However, this task seems impossible, since there are two unknowns
for every datum.

Compressed sensing is a novel research area, which was introduced in
2006, and since then has already become a key concept in various
areas of applied mathematics, computer science, and electrical
engineering. It surprisingly predicts that high-dimensional signals,
which allow a sparse representation by a suitable basis or, more
generally, a frame, can be recovered from what was previously
considered highly incomplete linear measurements, by using efficient
algorithms.

Utilizing the methodology of compressed sensing, this geometric
separation problem can indeed be efficiently solved numerically by
iterative thresholding using wavelets to capture the pointlike
structures and shearlets to capture the curvelike structures. We
then analyze this methodology theoretically by considering a
distributional model situation and prove asymptotically perfect
separation.
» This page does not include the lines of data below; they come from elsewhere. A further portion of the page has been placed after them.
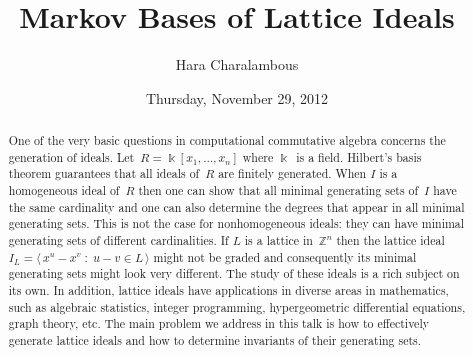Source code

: \documentclass{UAmathtalk}
\author{Hara Charalambous}
\title{Markov Bases of Lattice Ideals}
\date{Thursday, November 29, 2012}
\begin{document}
\maketitle

\begin{abstract}
One of the very basic questions in computational commutative algebra concerns the generation of ideals. Let~$R=\Bbbk[x_1,\ldots,x_n]$ where $\Bbbk$~is a field. Hilbert's basis theorem guarantees that all ideals of~$R$ are finitely generated. When $I$ is a homogeneous ideal of~$R$ then one can show that all minimal generating sets of~$I$ have the same cardinality and one can also determine the degrees that appear in all minimal generating sets.  This is not the case for nonhomogeneous ideals: they can have minimal generating sets of different cardinalities.  If $L$ is a lattice in~$\mathbb{Z}^n$ then the lattice ideal $I_L=\langle\,x^u-x^v\;\colon\;u-v\in L\,\rangle$ might not be graded and consequently its minimal generating sets might look very different. The study of these ideals is a rich subject on its own. In addition, lattice ideals have applications in diverse areas in mathematics, such as algebraic statistics, integer programming, hypergeometric differential equations, graph theory, etc. The main problem we address in this talk is how to effectively generate lattice ideals and how to determine invariants of their generating sets.
\end{abstract}
\end{document}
Surprisingly, it turns out that the thresholding index
sets even converge to the wavefront sets of the point- and
curvilinear singularities in phase space and that those wavefront
sets are perfectly separated by the thresholding procedure.

Speaker Bio:
Gitta Kutyniok completed her Diploma in Mathematics and Computer
Science in 1996 at the Universitat Paderborn in Germany. She
received her Ph.D. degree in the area of time-frequency analysis
from the same university in 2000. She completed her Habilitation in
Mathematics in 2006 and received her venia legendi. In 2007, she was
awarded a Heisenberg Fellowship by the DFG-German Research
Foundation.

From 2001 to 2008 she held visiting appointments at several US
institutions, including Princeton University, Stanford University,
Yale University, Georgia Institute of Technology, and Washington
University in St. Louis.

After returning to Germany in October 2008, she became a full
professor of mathematics at the Universitat Osnabrueck, and headed
the Applied Analysis Group. Since October 2011, she has an Einstein
Chair at the Technical University of Berlin and is head of the
Applied Functional Analysis Group (AFG).

Her research and teaching have been recognized by various awards,
including the von Kaven Prize by the German Research Foundation,
awards by the University Paderborn and the Justus-Liebig University
Giessen for Excellence in Research, as well as the Weierstrass Prize
for Outstanding Teaching. She is an Associate Editor and also
Corresponding Editor for several journals in the area of applied
mathematics. She is also a board member of the Berlin Mathematical
School, a member of the council of the MATHEON "Mathematics for key
technologies" in Berlin, and the chair of the GAMM activity group on
"Mathematical Signal- and Image Processing".